We see that in regression on the left, a set of data points is modeled by two different regression functions, while in classification on the right, the 2-D space is partitioned into two regions corresponding to two classes by two different decision boundaries. The issue is, which of the two models, in either regression or classification, fits the data better, in terms of underfitting versus overfitting.

Underfitting:
The simple linear regression function or decision boundary (red) may underft the data as it may miss some legitimate variations in the data.
Overfitting:
The complex regression model, e.g., a high order polynomial, or decision boundary (blue) may overfit the data as it may be overly affected by the variation due to the observation noise.

In general, based on a single set of training data points, it is impossible to distinguish between signal and random noise, and to judge whether a learning algorithm over or underfits the data. However, based on multiple datasets contaminated by different random noise, overfitting problem can be detected if the algorithm produces significantly different results when trained by different datasets. Based on this idea, the method of cross-validation can be used to train a learning algorithm by a subset of the training dataset and then test the algorithm by a different subset of the data. if the residual error during testing is large, then the algorithm may suffer from overfitting.

Many regression and classification algorithms address the issue of overfitting versus underfitting by a process called regularization to prevent overfitting, espeicially when the problem is ill-conditioned, so that the model is less sensitive to noise in the training data and therefore more generalizable, while still able to capture the essential nature and behavior of the signal. Typically this is done by adjusting some hyperparameter of the model to make a proper tradeoff between the two extremes of over and underfitting.

As an exammple, consider the method of ridge regression for LS linear regression. If the $N$ data points in the training set are barely independent, then matrix ${\bf XX}^T$ has full rank but is very close to singularity, and its smallest eigenvalue $\lambda_{min}$ , the smallest singular value $\sigma_{min}=\sqrt{\lambda_{min}}$ of ${\bf A}$ , is close to zero, and the normal equation ${\bf XX}^T{\bf w}={\bf Xy}$ (Eq. (115)) is ill-conditioned. Now the solution ${\bf w}=({\bf X}^T)^-{\bf y}$ based on the pseudo-inverse is unstable and prone to noise. Any minor change due to noise in the dataset (in either ${\bf X}$ or ${\bf y}$ ) may cause a huge change in ${\bf w}$ , i.e., the resulting ${\bf w}$ has a large variance error and the regression model overfits the data and is therefore poor generalizable.
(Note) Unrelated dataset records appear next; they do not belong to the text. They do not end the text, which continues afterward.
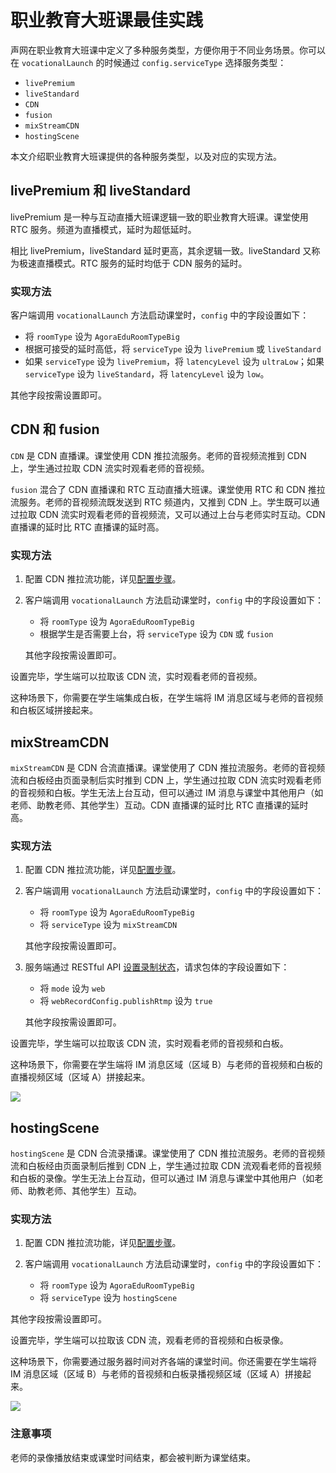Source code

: # 职业教育大班课最佳实践

声网在职业教育大班课中定义了多种服务类型，方便你用于不同业务场景。你可以在 `vocationalLaunch` 的时候通过 `config.serviceType` 选择服务类型：

- `livePremium`
- `liveStandard`
- `CDN`
- `fusion`
- `mixStreamCDN`
- `hostingScene`

本文介绍职业教育大班课提供的各种服务类型，以及对应的实现方法。

## livePremium 和 liveStandard

livePremium 是一种与互动直播大班课逻辑一致的职业教育大班课。课堂使用 RTC 服务。频道为直播模式，延时为超低延时。

相比 livePremium，liveStandard 延时更高，其余逻辑一致。liveStandard 又称为极速直播模式。RTC 服务的延时均低于 CDN 服务的延时。

### 实现方法

客户端调用 `vocationalLaunch` 方法启动课堂时，`config` 中的字段设置如下：

- 将 `roomType` 设为 `AgoraEduRoomTypeBig`
- 根据可接受的延时高低，将 `serviceType` 设为 `livePremium` 或 `liveStandard`
- 如果 `serviceType` 设为 `livePremium`，将 `latencyLevel` 设为 `ultraLow`；如果 `serviceType` 设为 `liveStandard`，将 `latencyLevel` 设为 `low`。

其他字段按需设置即可。

## CDN 和 fusion

`CDN` 是 CDN 直播课。课堂使用 CDN 推拉流服务。老师的音视频流推到 CDN 上，学生通过拉取 CDN 流实时观看老师的音视频。

`fusion` 混合了 CDN 直播课和 RTC 互动直播大班课。课堂使用 RTC 和 CDN 推拉流服务。老师的音视频流既发送到 RTC 频道内，又推到 CDN 上。学生既可以通过拉取 CDN 流实时观看老师的音视频流，又可以通过上台与老师实时互动。CDN 直播课的延时比 RTC 直播课的延时高。

### 实现方法

1. 配置 CDN 推拉流功能，详见[配置步骤]()。
2. 客户端调用 `vocationalLaunch` 方法启动课堂时，`config` 中的字段设置如下：

    - 将 `roomType` 设为 `AgoraEduRoomTypeBig`
    - 根据学生是否需要上台，将 `serviceType` 设为 `CDN` 或 `fusion`

    其他字段按需设置即可。

设置完毕，学生端可以拉取该 CDN 流，实时观看老师的音视频。

这种场景下，你需要在学生端集成白板，在学生端将 IM 消息区域与老师的音视频和白板区域拼接起来。

## mixStreamCDN

`mixStreamCDN` 是 CDN 合流直播课。课堂使用了 CDN 推拉流服务。老师的音视频流和白板经由页面录制后实时推到 CDN 上，学生通过拉取 CDN 流实时观看老师的音视频和白板。学生无法上台互动，但可以通过 IM 消息与课堂中其他用户（如老师、助教老师、其他学生）互动。CDN 直播课的延时比 RTC 直播课的延时高。

### 实现方法

1. 配置 CDN 推拉流功能，详见[配置步骤]()。
2. 客户端调用 `vocationalLaunch` 方法启动课堂时，`config` 中的字段设置如下：

    - 将 `roomType` 设为 `AgoraEduRoomTypeBig`
    - 将 `serviceType` 设为 `mixStreamCDN`

    其他字段按需设置即可。

3. 服务端通过 RESTful API [设置录制状态]()，请求包体的字段设置如下：

    - 将 `mode` 设为 `web`
    - 将 `webRecordConfig.publishRtmp` 设为 `true`

    其他字段按需设置即可。


设置完毕，学生端可以拉取该 CDN 流，实时观看老师的音视频和白板。

这种场景下，你需要在学生端将 IM 消息区域（区域 B）与老师的音视频和白板的直播视频区域（区域 A）拼接起来。

![](https://web-cdn.agora.io/docs-files/1659949727363)


## hostingScene

`hostingScene` 是 CDN 合流录播课。课堂使用了 CDN 推拉流服务。老师的音视频流和白板经由页面录制后推到 CDN 上，学生通过拉取 CDN 流观看老师的音视频和白板的录像。学生无法上台互动，但可以通过 IM 消息与课堂中其他用户（如老师、助教老师、其他学生）互动。

### 实现方法

1. 配置 CDN 推拉流功能，详见[配置步骤]()。
2. 客户端调用 `vocationalLaunch` 方法启动课堂时，`config` 中的字段设置如下：

    - 将 `roomType` 设为 `AgoraEduRoomTypeBig`
    - 将 `serviceType` 设为 `hostingScene`

其他字段按需设置即可。

设置完毕，学生端可以拉取该 CDN 流，观看老师的音视频和白板录像。

这种场景下，你需要通过服务器时间对齐各端的课堂时间。你还需要在学生端将 IM 消息区域（区域 B）与老师的音视频和白板录播视频区域（区域 A）拼接起来。

![](https://web-cdn.agora.io/docs-files/1659949727363)

### 注意事项

老师的录像播放结束或课堂时间结束，都会被判断为课堂结束。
In this case, the ridge regression method can be used to regularize the ill-conditioned problem by constructing an objective function $J({\bf w})$ that contains a regularization or penalty term $\lambda\vert\vert{\bf w}\vert\vert^2/2$ to discourage large weights while minimizing the error $\varepsilon=\vert\vert{\bf r}\vert\vert^2/2$ :

$\displaystyle J({\bf w})=\frac{1}{2}\vert\vert{\bf y}-{\bf X}^T{\bf w}\vert\vert^2 +\frac{\lambda}{2}\vert\vert{\bf w}\vert\vert^2$

(142)

This method is in general call weight decay and the hyperparameter $\lambda$ is called the weight decay parameter. Solving the equation

$\displaystyle \frac{d}{d{\bf w}} J({\bf w}) ={\bf XX}^T{\bf w}-{\bf Xy}+\lambda{\bf w} =({\bf XX}^T+\lambda{\bf I}){\bf w}-{\bf Xy} ={\bf0}$

(143)

we get

$\displaystyle {\bf w}^*=({\bf XX}^T+\lambda{\bf I})^{-1}{\bf Xy}$

(144)

Now a proper tradeoff between accuracy and stability can be made by adjusting the hyperparameter $\lambda$ :

Small $\lambda$ : the solution is more accurate but also more prone to noise and therefore less stable, i.e., large variance error but small bias error, or overfitting;
Large $\lambda$ : the solution is more stable as it is less affacted by noise, but it may be less accurate, i.e., small variance error but large bias error, or underfitting.